Olivier Père

La Clé de verre de Stuart Heisler

Dans le cadre de son « printemps du polar » ARTE diffuse lundi 9 mars à 23h La Clé de verre (The Glass Key, 1942) de Stuart Heisler avec Alan Ladd, Veronica Lake (photo en tête de texte) et Brian Donlevy, classique du film noir hollywoodien et seconde adaptation du roman de Dashiell Hammett, déjà porté à l’écran en 1935 sous le même titre par Frank Tuttle avec George Raft dans le rôle principal.

La Clé de verre est un bel exemple des relations fructueuses qui se nouèrent très rapidement entre Hollywood et la littérature policière américaine, et en particulier l’école « hard-boiled » dont Hammett fut indiscutablement le chef de file, inventant un style comportementaliste, brutal et sans fioritures qui va révolutionner le roman moderne et avoir une influence considérable sur de nombreux écrivains – aux Etats-Unis et en Europe – et cinéastes qui s’empareront de son écriture visuelle et dynamique.

Hammett aimait beaucoup cette version de La Clé de verre qu’il considérait comme l’une des meilleures adaptations de ses romans au cinéma. On a effet le droit de la préférer au célèbre Faucon maltais de John Huston réalisé un an plus tôt, plus verbeux et statique que le film de Stuart Heisler qui réussit un excellent dosage de violence et de décontraction, de nervosité et de séduction. Le scénario est signé John Latimer, lui-même écrivain de romans policiers et spécialiste du film noir connu pour sa collaboration avec le réalisateur John Farrow.

Comme d’autres romans de Hammett (La Moisson rouge par exemple) La Clé de verre tisse une intrigue criminelle qui dévoile les liens entre la pègre et le monde de la politique, avec une galerie de personnages corrompus et arrivistes aux fréquentations dangereuses, montrant l’envers du décor de la démocratie américaine, ses zones d’ombres.
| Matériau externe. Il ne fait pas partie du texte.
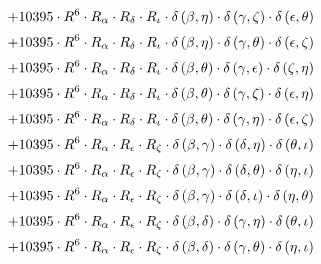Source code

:\begin{subequations}
\begin{gather}
 \\[0.2em] \notag 		 + 10395 \cdot R^{6} \cdot R_{\alpha{}} \cdot R_{\delta{}} \cdot R_{\iota{}} \cdot \delta{}\left(\beta{}, \eta{}\right) \cdot \delta{}\left(\gamma{}, \zeta{}\right) \cdot \delta{}\left(\epsilon{}, \theta{}\right) 
 \\[0.2em] \notag 		 + 10395 \cdot R^{6} \cdot R_{\alpha{}} \cdot R_{\delta{}} \cdot R_{\iota{}} \cdot \delta{}\left(\beta{}, \eta{}\right) \cdot \delta{}\left(\gamma{}, \theta{}\right) \cdot \delta{}\left(\epsilon{}, \zeta{}\right) 
 \\[0.2em] \notag 		 + 10395 \cdot R^{6} \cdot R_{\alpha{}} \cdot R_{\delta{}} \cdot R_{\iota{}} \cdot \delta{}\left(\beta{}, \theta{}\right) \cdot \delta{}\left(\gamma{}, \epsilon{}\right) \cdot \delta{}\left(\zeta{}, \eta{}\right) 
 \\[0.2em] \notag 		 + 10395 \cdot R^{6} \cdot R_{\alpha{}} \cdot R_{\delta{}} \cdot R_{\iota{}} \cdot \delta{}\left(\beta{}, \theta{}\right) \cdot \delta{}\left(\gamma{}, \zeta{}\right) \cdot \delta{}\left(\epsilon{}, \eta{}\right) 
 \\[0.2em] \notag 		 + 10395 \cdot R^{6} \cdot R_{\alpha{}} \cdot R_{\delta{}} \cdot R_{\iota{}} \cdot \delta{}\left(\beta{}, \theta{}\right) \cdot \delta{}\left(\gamma{}, \eta{}\right) \cdot \delta{}\left(\epsilon{}, \zeta{}\right) 
 \\[0.2em] \notag 		 + 10395 \cdot R^{6} \cdot R_{\alpha{}} \cdot R_{\epsilon{}} \cdot R_{\zeta{}} \cdot \delta{}\left(\beta{}, \gamma{}\right) \cdot \delta{}\left(\delta{}, \eta{}\right) \cdot \delta{}\left(\theta{}, \iota{}\right) 
 \\[0.2em] \notag 		 + 10395 \cdot R^{6} \cdot R_{\alpha{}} \cdot R_{\epsilon{}} \cdot R_{\zeta{}} \cdot \delta{}\left(\beta{}, \gamma{}\right) \cdot \delta{}\left(\delta{}, \theta{}\right) \cdot \delta{}\left(\eta{}, \iota{}\right) 
 \\[0.2em] \notag 		 + 10395 \cdot R^{6} \cdot R_{\alpha{}} \cdot R_{\epsilon{}} \cdot R_{\zeta{}} \cdot \delta{}\left(\beta{}, \gamma{}\right) \cdot \delta{}\left(\delta{}, \iota{}\right) \cdot \delta{}\left(\eta{}, \theta{}\right) 
 \\[0.2em] \notag 		 + 10395 \cdot R^{6} \cdot R_{\alpha{}} \cdot R_{\epsilon{}} \cdot R_{\zeta{}} \cdot \delta{}\left(\beta{}, \delta{}\right) \cdot \delta{}\left(\gamma{}, \eta{}\right) \cdot \delta{}\left(\theta{}, \iota{}\right) 
 \\[0.2em] \notag 		 + 10395 \cdot R^{6} \cdot R_{\alpha{}} \cdot R_{\epsilon{}} \cdot R_{\zeta{}} \cdot \delta{}\left(\beta{}, \delta{}\right) \cdot \delta{}\left(\gamma{}, \theta{}\right) \cdot \delta{}\left(\eta{}, \iota{}\right) 

\end{gather}
\end{subequations}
La fin de la vie de l’écrivain sera marquée par les persécutions dont il sera victime durant le maccarthysme, inquiété à cause de ses sympathies communistes.

La Clé de verre est avant tout un polar « hard-boiled » sur le thème de l’amitié virile et de la loyauté.

Lors d’une campagne municipale, Taylor Henry, le fils d’un des candidats, est assassiné.

Toutes les apparences, relayées par des lettres anonymes, accusent Paul Madvig (Brian Donlevy), truand charismatique qui soutient le candidat Henry à la mairie et veut épouser sa fille Janet (Veronica Lake).

Ed Beaumont (Alan Ladd), le bras droit de Madvig à qui il voue une fidélité indéfectible, mène l’enquête pour démontrer l’innocence de son ami et associé.

Le film contient plusieurs répliques, scènes et séquences d’anthologie parmi lesquelles la séquestration de Beaumont par un gang rival. Régulièrement passé à tabac par une brute épaisse, il devra sa survie à sa persévérance et à son ingéniosité.

La Clé de verre est un film noir qui brille par l’absence des représentants de l’ordre ou de la morale. Beaumont est un aventurier avec sa propre éthique, ballotté entre plusieurs clans mais qui finira par rétablir la vérité et à échapper à la boue d’une ville sans nom. Modernité de Hammett – et par la même occasion du film de Stuart Heisler, cinéaste talentueux – qui a littéralement inventé une nouvelle catégorie de (anti)héros, régulièrement décliné par la suite, à l’écran mais aussi dans les livres, jusqu’à Leone, Manchette et leurs épigones.